- [What this task involves]: Print the lines that run from the line with "rules recently announced-- that" to the line with "think you have", keeping both end lines, exactly as they appear in the entries below, and nothing else.

- [Records]:
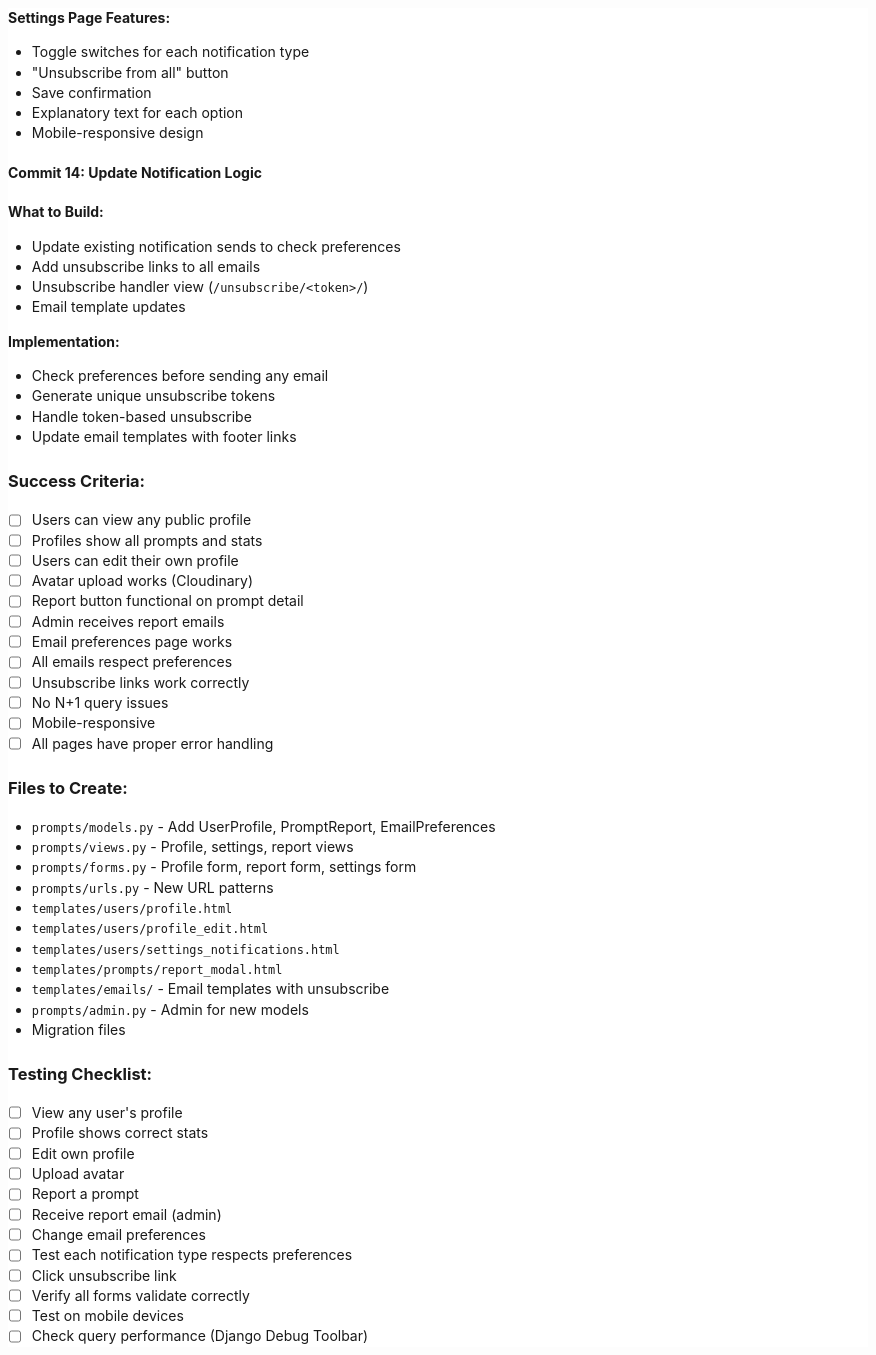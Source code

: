 **Settings Page Features:**
- Toggle switches for each notification type
- "Unsubscribe from all" button
- Save confirmation
- Explanatory text for each option
- Mobile-responsive design

#### Commit 14: Update Notification Logic
**What to Build:**
- Update existing notification sends to check preferences
- Add unsubscribe links to all emails
- Unsubscribe handler view (`/unsubscribe/<token>/`)
- Email template updates

**Implementation:**
- Check preferences before sending any email
- Generate unique unsubscribe tokens
- Handle token-based unsubscribe
- Update email templates with footer links

### Success Criteria:
- [ ] Users can view any public profile
- [ ] Profiles show all prompts and stats
- [ ] Users can edit their own profile
- [ ] Avatar upload works (Cloudinary)
- [ ] Report button functional on prompt detail
- [ ] Admin receives report emails
- [ ] Email preferences page works
- [ ] All emails respect preferences
- [ ] Unsubscribe links work correctly
- [ ] No N+1 query issues
- [ ] Mobile-responsive
- [ ] All pages have proper error handling

### Files to Create:
- `prompts/models.py` - Add UserProfile, PromptReport, EmailPreferences
- `prompts/views.py` - Profile, settings, report views
- `prompts/forms.py` - Profile form, report form, settings form
- `prompts/urls.py` - New URL patterns
- `templates/users/profile.html`
- `templates/users/profile_edit.html`
- `templates/users/settings_notifications.html`
- `templates/prompts/report_modal.html`
- `templates/emails/` - Email templates with unsubscribe
- `prompts/admin.py` - Admin for new models
- Migration files

### Testing Checklist:
- [ ] View any user's profile
- [ ] Profile shows correct stats
- [ ] Edit own profile
- [ ] Upload avatar
- [ ] Report a prompt
- [ ] Receive report email (admin)
- [ ] Change email preferences
- [ ] Test each notification type respects preferences
- [ ] Click unsubscribe link
- [ ] Verify all forms validate correctly
- [ ] Test on mobile devices
- [ ] Check query performance (Django Debug Toolbar)
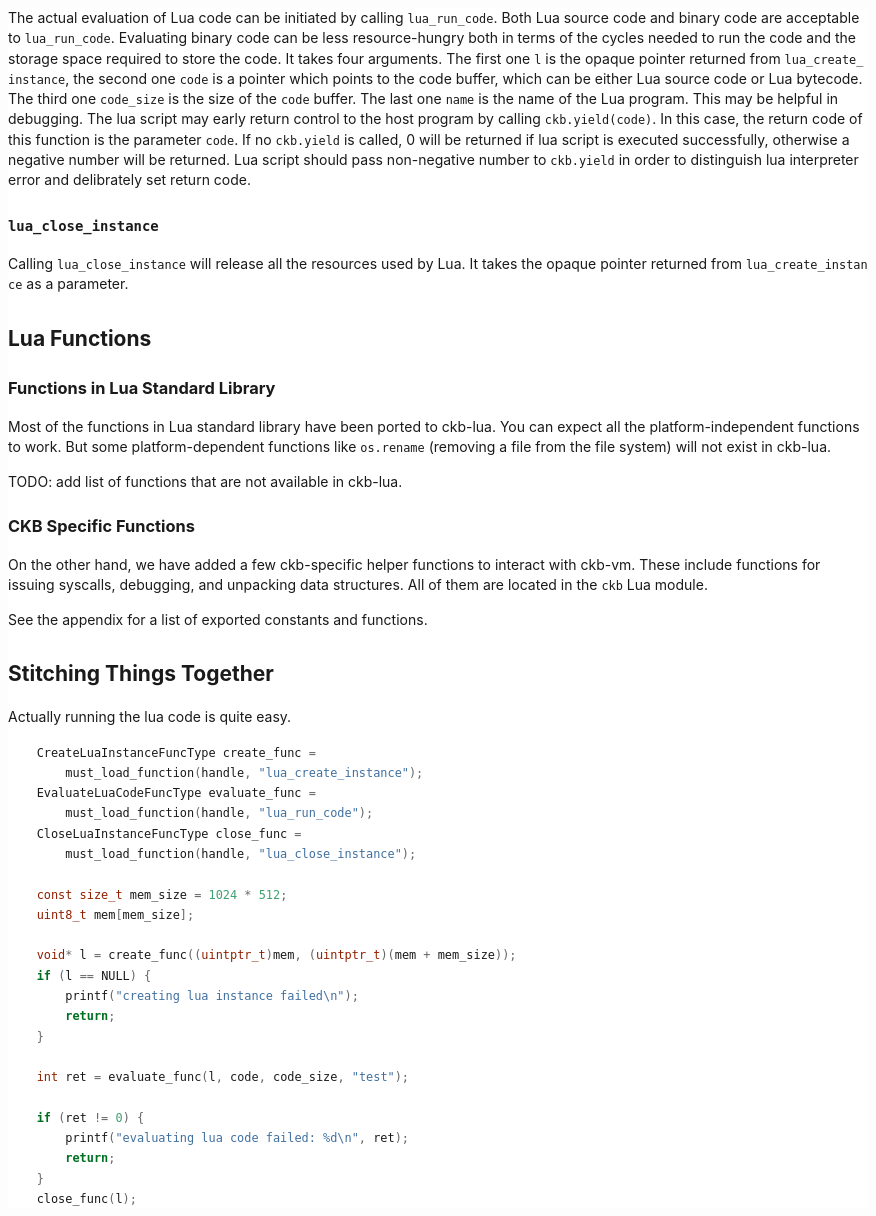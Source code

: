 The actual evaluation of Lua code can be initiated by calling `lua_run_code`. Both Lua source code and binary code are acceptable to `lua_run_code`. Evaluating binary code can be less resource-hungry both in terms of the cycles needed to run the code and the storage space required to store the code. It takes four arguments. The first one `l` is the opaque pointer returned from `lua_create_instance`, the second one `code` is a pointer which points to the code buffer, which can be either Lua source code or Lua bytecode. The third one `code_size` is the size of the `code` buffer. The last one `name` is the name of the Lua program. This may be helpful in debugging. The lua script may early return control to the host program by calling `ckb.yield(code)`. In this case, the return code of this function is the parameter `code`. If no `ckb.yield` is called, 0 will be returned if lua script is executed successfully, otherwise a negative number will be returned. Lua script should pass non-negative number to `ckb.yield` in order to distinguish lua interpreter error and delibrately set return code.

### `lua_close_instance`

Calling `lua_close_instance` will release all the resources used by Lua. It takes the opaque pointer returned from `lua_create_instance` as a parameter.

## Lua Functions

### Functions in Lua Standard Library

Most of the functions in Lua standard library have been ported to ckb-lua. You can expect all the platform-independent functions to work. But some platform-dependent functions like `os.rename` (removing a file from the file system) will not exist in ckb-lua.

TODO: add list of functions that are not available in ckb-lua.

### CKB Specific Functions

On the other hand, we have added a few ckb-specific helper functions to interact with ckb-vm. These include functions for issuing syscalls, debugging, and unpacking data structures. All of them are located in the `ckb` Lua module.

See the appendix for a list of exported constants and functions.

## Stitching Things Together

Actually running the lua code is quite easy.

```c
    CreateLuaInstanceFuncType create_func =
        must_load_function(handle, "lua_create_instance");
    EvaluateLuaCodeFuncType evaluate_func =
        must_load_function(handle, "lua_run_code");
    CloseLuaInstanceFuncType close_func =
        must_load_function(handle, "lua_close_instance");

    const size_t mem_size = 1024 * 512;
    uint8_t mem[mem_size];

    void* l = create_func((uintptr_t)mem, (uintptr_t)(mem + mem_size));
    if (l == NULL) {
        printf("creating lua instance failed\n");
        return;
    }

    int ret = evaluate_func(l, code, code_size, "test");

    if (ret != 0) {
        printf("evaluating lua code failed: %d\n", ret);
        return;
    }
    close_func(l);
```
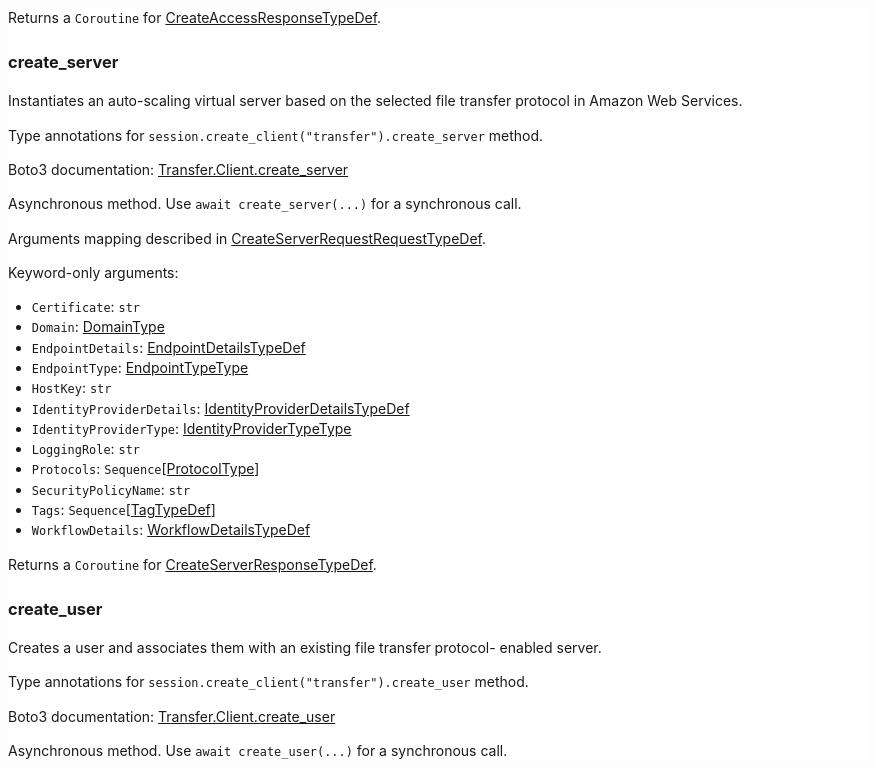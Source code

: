 Returns a `Coroutine` for
[CreateAccessResponseTypeDef](./type_defs.md#createaccessresponsetypedef).

<a id="create_server"></a>

### create_server

Instantiates an auto-scaling virtual server based on the selected file transfer
protocol in Amazon Web Services.

Type annotations for `session.create_client("transfer").create_server` method.

Boto3 documentation:
[Transfer.Client.create_server](https://boto3.amazonaws.com/v1/documentation/api/latest/reference/services/transfer.html#Transfer.Client.create_server)

Asynchronous method. Use `await create_server(...)` for a synchronous call.

Arguments mapping described in
[CreateServerRequestRequestTypeDef](./type_defs.md#createserverrequestrequesttypedef).

Keyword-only arguments:

- `Certificate`: `str`
- `Domain`: [DomainType](./literals.md#domaintype)
- `EndpointDetails`:
  [EndpointDetailsTypeDef](./type_defs.md#endpointdetailstypedef)
- `EndpointType`: [EndpointTypeType](./literals.md#endpointtypetype)
- `HostKey`: `str`
- `IdentityProviderDetails`:
  [IdentityProviderDetailsTypeDef](./type_defs.md#identityproviderdetailstypedef)
- `IdentityProviderType`:
  [IdentityProviderTypeType](./literals.md#identityprovidertypetype)
- `LoggingRole`: `str`
- `Protocols`: `Sequence`\[[ProtocolType](./literals.md#protocoltype)\]
- `SecurityPolicyName`: `str`
- `Tags`: `Sequence`\[[TagTypeDef](./type_defs.md#tagtypedef)\]
- `WorkflowDetails`:
  [WorkflowDetailsTypeDef](./type_defs.md#workflowdetailstypedef)

Returns a `Coroutine` for
[CreateServerResponseTypeDef](./type_defs.md#createserverresponsetypedef).

<a id="create_user"></a>

### create_user

Creates a user and associates them with an existing file transfer protocol-
enabled server.

Type annotations for `session.create_client("transfer").create_user` method.

Boto3 documentation:
[Transfer.Client.create_user](https://boto3.amazonaws.com/v1/documentation/api/latest/reference/services/transfer.html#Transfer.Client.create_user)

Asynchronous method. Use `await create_user(...)` for a synchronous call.
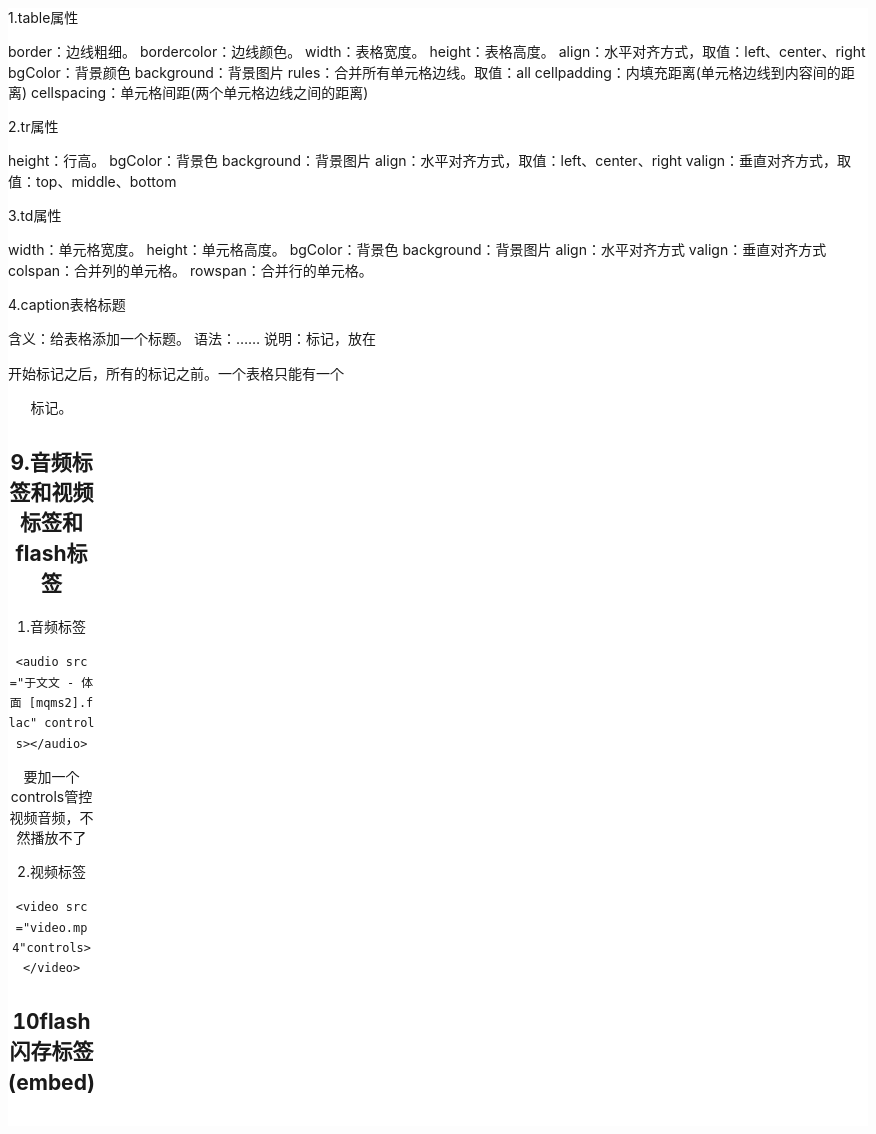 1.table属性

border：边线粗细。
bordercolor：边线颜色。
width：表格宽度。
height：表格高度。
align：水平对齐方式，取值：left、center、right
bgColor：背景颜色
background：背景图片
rules：合并所有单元格边线。取值：all
cellpadding：内填充距离(单元格边线到内容间的距离)
cellspacing：单元格间距(两个单元格边线之间的距离)

2.tr属性

height：行高。
bgColor：背景色
background：背景图片
align：水平对齐方式，取值：left、center、right
valign：垂直对齐方式，取值：top、middle、bottom

3.td属性

width：单元格宽度。
height：单元格高度。
bgColor：背景色
background：背景图片
align：水平对齐方式
valign：垂直对齐方式
colspan：合并列的单元格。
rowspan：合并行的单元格。

4.caption表格标题

含义：给表格添加一个标题。
语法：<caption>……</caption>
说明：<caption>标记，放在<table>开始标记之后，所有的<tr>标记之前。一个表格只能有一个<caption>标记。

## 9.音频标签和视频标签和flash标签

1.音频标签

```
<audio src="于文文 - 体面 [mqms2].flac" controls></audio>
```

要加一个controls管控视频音频，不然播放不了

2.视频标签

```
<video src="video.mp4"controls></video>
```

## 10flash闪存标签(embed)
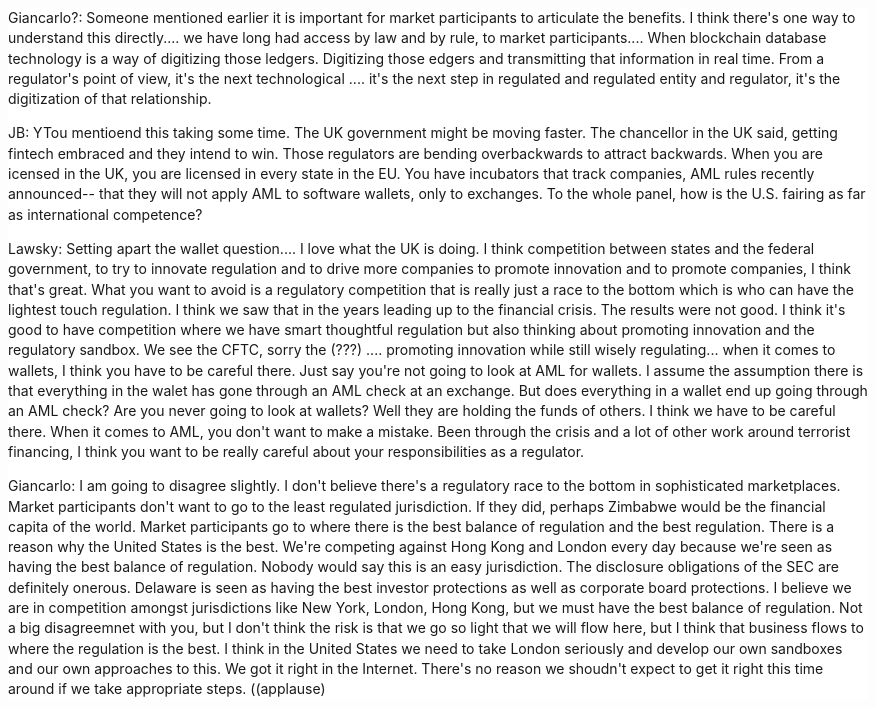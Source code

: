 Giancarlo?: Someone mentioned earlier it is important for market
participants to articulate the benefits. I think there's one way to
understand this directly.... we have long had access by law and by rule,
to market participants.... When blockchain database technology is a way
of digitizing those ledgers. Digitizing those edgers and transmitting
that information in real time. From a regulator's point of view, it's
the next technological .... it's the next step in regulated and
regulated entity and regulator, it's the digitization of that
relationship.

JB: YTou mentioend this taking some time. The UK government might be
moving faster. The chancellor in the UK said, getting fintech embraced
and they intend to win. Those regulators are bending overbackwards to
attract backwards. When you are icensed in the UK, you are licensed in
every state in the EU. You have incubators that track companies, AML
rules recently announced-- that they will not apply AML to software
wallets, only to exchanges. To the whole panel, how is the U.S. fairing
as far as international competence?

Lawsky: Setting apart the wallet question.... I love what the UK is
doing. I think competition between states and the federal government, to
try to innovate regulation and to drive more companies to promote
innovation and to promote companies, I think that's great. What you want
to avoid is a regulatory competition that is really just a race to the
bottom which is who can have the lightest touch regulation. I think we
saw that in the years leading up to the financial crisis. The results
were not good. I think it's good to have competition where we have smart
thoughtful regulation but also thinking about promoting innovation and
the regulatory sandbox. We see the CFTC, sorry the (???) .... promoting
innovation while still wisely regulating... when it comes to wallets, I
think you have to be careful there. Just say you're not going to look at
AML for wallets. I assume the assumption there is that everything in the
walet has gone through an AML check at an exchange. But does everything
in a wallet end up going through an AML check? Are you never going to
look at wallets? Well they are holding the funds of others. I think we
have to be careful there. When it comes to AML, you don't want to make a
mistake. Been through the crisis and a lot of other work around
terrorist financing, I think you want to be really careful about your
responsibilities as a regulator.

Giancarlo: I am going to disagree slightly. I don't believe there's a
regulatory race to the bottom in sophisticated marketplaces. Market
participants don't want to go to the least regulated jurisdiction. If
they did, perhaps Zimbabwe would be the financial capita of the world.
Market participants go to where there is the best balance of regulation
and the best regulation. There is a reason why the United States is the
best. We're competing against Hong Kong and London every day because
we're seen as having the best balance of regulation. Nobody would say
this is an easy jurisdiction. The disclosure obligations of the SEC are
definitely onerous. Delaware is seen as having the best investor
protections as well as corporate board protections. I believe we are in
competition amongst jurisdictions like New York, London, Hong Kong, but
we must have the best balance of regulation. Not a big disagreemnet with
you, but I don't think the risk is that we go so light that we will flow
here, but I think that business flows to where the regulation is the
best. I think in the United States we need to take London seriously and
develop our own sandboxes and our own approaches to this. We got it
right in the Internet. There's no reason we shoudn't expect to get it
right this time around if we take appropriate steps. ((applause)
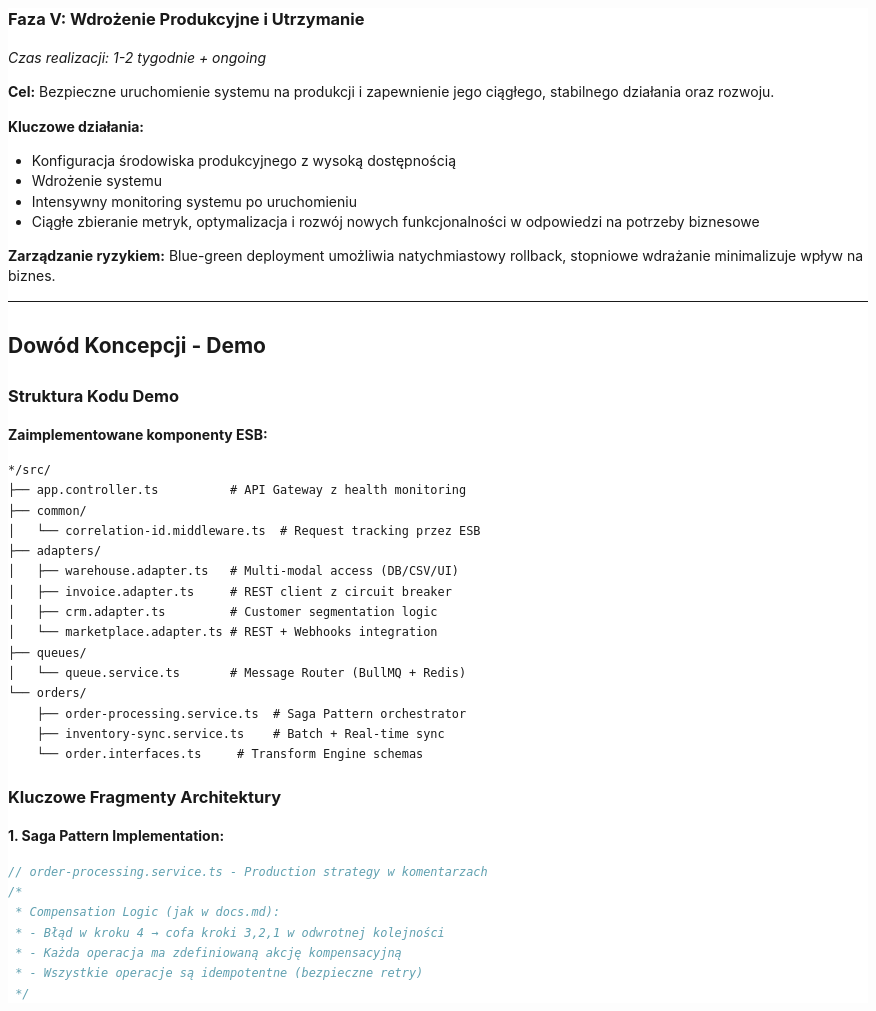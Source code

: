 
### **Faza V: Wdrożenie Produkcyjne i Utrzymanie**

_Czas realizacji: 1-2 tygodnie + ongoing_

**Cel:** Bezpieczne uruchomienie systemu na produkcji i zapewnienie jego ciągłego, stabilnego działania oraz rozwoju.

**Kluczowe działania:**

- Konfiguracja środowiska produkcyjnego z wysoką dostępnością
- Wdrożenie systemu
- Intensywny monitoring systemu po uruchomieniu
- Ciągłe zbieranie metryk, optymalizacja i rozwój nowych funkcjonalności w odpowiedzi na potrzeby biznesowe

**Zarządzanie ryzykiem:** Blue-green deployment umożliwia natychmiastowy rollback, stopniowe wdrażanie minimalizuje wpływ na biznes.

---

## Dowód Koncepcji - Demo

### Struktura Kodu Demo

**Zaimplementowane komponenty ESB:**

```
*/src/
├── app.controller.ts          # API Gateway z health monitoring
├── common/
│   └── correlation-id.middleware.ts  # Request tracking przez ESB
├── adapters/
│   ├── warehouse.adapter.ts   # Multi-modal access (DB/CSV/UI)
│   ├── invoice.adapter.ts     # REST client z circuit breaker
│   ├── crm.adapter.ts         # Customer segmentation logic
│   └── marketplace.adapter.ts # REST + Webhooks integration
├── queues/
│   └── queue.service.ts       # Message Router (BullMQ + Redis)
└── orders/
    ├── order-processing.service.ts  # Saga Pattern orchestrator
    ├── inventory-sync.service.ts    # Batch + Real-time sync
    └── order.interfaces.ts     # Transform Engine schemas
```

### Kluczowe Fragmenty Architektury

**1. Saga Pattern Implementation:**

```typescript
// order-processing.service.ts - Production strategy w komentarzach
/*
 * Compensation Logic (jak w docs.md):
 * - Błąd w kroku 4 → cofa kroki 3,2,1 w odwrotnej kolejności
 * - Każda operacja ma zdefiniowaną akcję kompensacyjną
 * - Wszystkie operacje są idempotentne (bezpieczne retry)
 */
```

- [Answer to this exercise]:
rules recently announced-- that they will not apply AML to software
wallets, only to exchanges. To the whole panel, how is the U.S. fairing
as far as international competence?

Lawsky: Setting apart the wallet question.... I love what the UK is
doing. I think competition between states and the federal government, to
try to innovate regulation and to drive more companies to promote
innovation and to promote companies, I think that's great. What you want
to avoid is a regulatory competition that is really just a race to the
bottom which is who can have the lightest touch regulation. I think we
saw that in the years leading up to the financial crisis. The results
were not good. I think it's good to have competition where we have smart
thoughtful regulation but also thinking about promoting innovation and
the regulatory sandbox. We see the CFTC, sorry the (???) .... promoting
innovation while still wisely regulating... when it comes to wallets, I
think you have to be careful there. Just say you're not going to look at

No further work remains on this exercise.